Vidyaranyapura is situated in the northern part of Bangalore city in the state of Karnataka, India. Vidyaranyapura, along with several other extensions of the city, comes under a constituency called Byatarayanapura. It comes under the Greater Bangalore jurisdiction of the Bruhat Bengaluru Mahanagara Palike (BBMP).

History
Vidyaranyapura is a colony that was formed in the late 1970s. It was formerly owned by a rich landlord, who still owns a large mango garden called Dinshaw Estate. Legends suggest that it may have been a battlefield. This is supported by the name of a nearby place called Dandina Kodigehalli ('Dandu' in Kannada means a cantonment or military camp).
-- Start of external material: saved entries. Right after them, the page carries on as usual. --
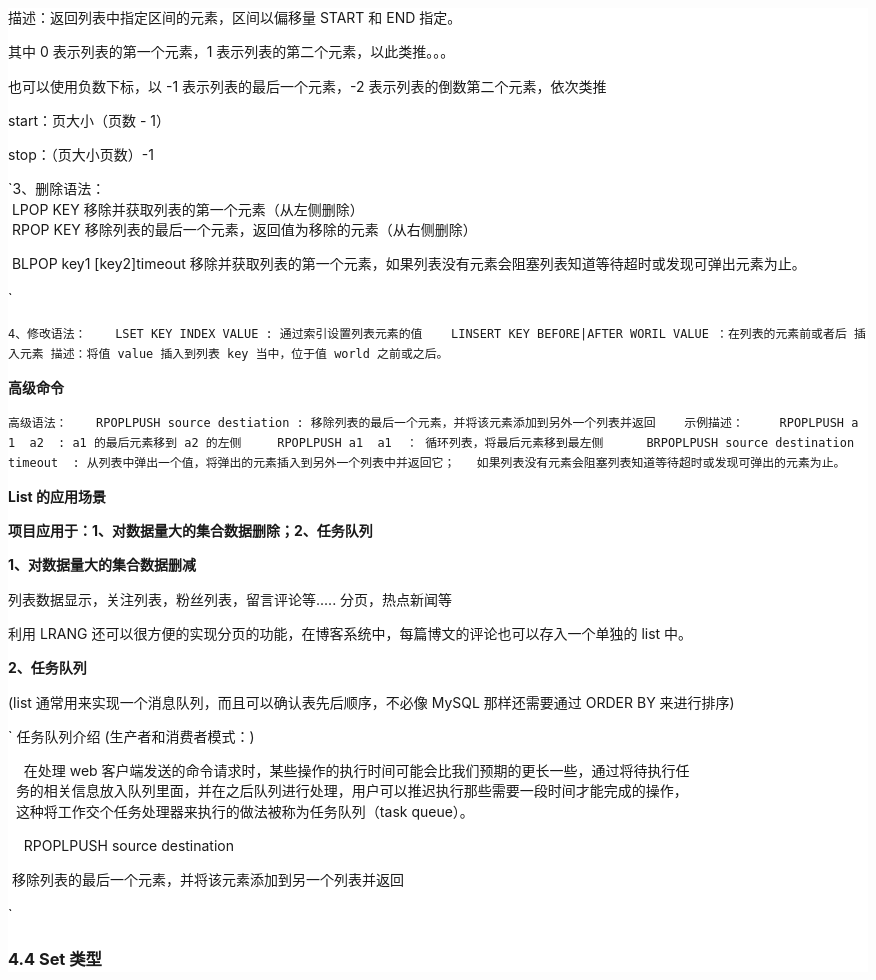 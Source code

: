 描述：返回列表中指定区间的元素，区间以偏移量 START 和 END 指定。

其中 0 表示列表的第一个元素，1 表示列表的第二个元素，以此类推。。。

也可以使用负数下标，以 -1 表示列表的最后一个元素，-2 表示列表的倒数第二个元素，依次类推

start：页大小（页数 - 1）

stop：（页大小页数）-1

\`3、删除语法：  
 LPOP KEY 移除并获取列表的第一个元素（从左侧删除）  
 RPOP KEY 移除列表的最后一个元素，返回值为移除的元素（从右侧删除）

 BLPOP key1 [key2]timeout 移除并获取列表的第一个元素，如果列表没有元素会阻塞列表知道等待超时或发现可弹出元素为止。

\`

`4、修改语法：  
 LSET KEY INDEX VALUE : 通过索引设置列表元素的值  
 LINSERT KEY BEFORE|AFTER WORIL VALUE ：在列表的元素前或者后 插入元素 描述：将值 value 插入到列表 key 当中，位于值 world 之前或之后。  
`

**高级命令**

`高级语法：  
 RPOPLPUSH source destiation : 移除列表的最后一个元素，并将该元素添加到另外一个列表并返回  
 示例描述：  
  RPOPLPUSH a1  a2  : a1 的最后元素移到 a2 的左侧  
  RPOPLPUSH a1  a1  ： 循环列表，将最后元素移到最左侧  
   BRPOPLPUSH source destination timeout  : 从列表中弹出一个值，将弹出的元素插入到另外一个列表中并返回它；  
如果列表没有元素会阻塞列表知道等待超时或发现可弹出的元素为止。  
`

**List 的应用场景**

**项目应用于：1、对数据量大的集合数据删除；2、任务队列**

**1、对数据量大的集合数据删减**

列表数据显示，关注列表，粉丝列表，留言评论等..... 分页，热点新闻等

利用 LRANG 还可以很方便的实现分页的功能，在博客系统中，每篇博文的评论也可以存入一个单独的 list 中。

**2、任务队列**

(list 通常用来实现一个消息队列，而且可以确认表先后顺序，不必像 MySQL 那样还需要通过 ORDER BY 来进行排序)

\` 任务队列介绍 (生产者和消费者模式：)

    在处理 web 客户端发送的命令请求时，某些操作的执行时间可能会比我们预期的更长一些，通过将待执行任  
  务的相关信息放入队列里面，并在之后队列进行处理，用户可以推迟执行那些需要一段时间才能完成的操作，  
  这种将工作交个任务处理器来执行的做法被称为任务队列（task queue）。

    RPOPLPUSH source destination

 移除列表的最后一个元素，并将该元素添加到另一个列表并返回

\`

### 4.4 Set 类型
The township is named after the great Kannada poet, saint, and priest, Vidyaranya.

Geography

Vidyaranyapura is situated in the north-west part of Bangalore, about  above sea level, at 13°05' N and 77°33' E. Nearby areas include Yelahanka, Thindlu, Kodigehalli, Doddabommasandra, Jalahalli, MS Palya and Sahakara Nagar.

It is a composite locality comprising multiple sub-blocks and layouts: AMS Layout, Ganesha Layout, Balaji Layout, Defence Colony, Nanjappa Layout, Chamundeshwari Layout, Srinidhi layout, BEL Layout (Bharat Electronics Ltd.), Hindustan Machine Tools (HMT) layout, and National Tuberculosis Institute NTI layout.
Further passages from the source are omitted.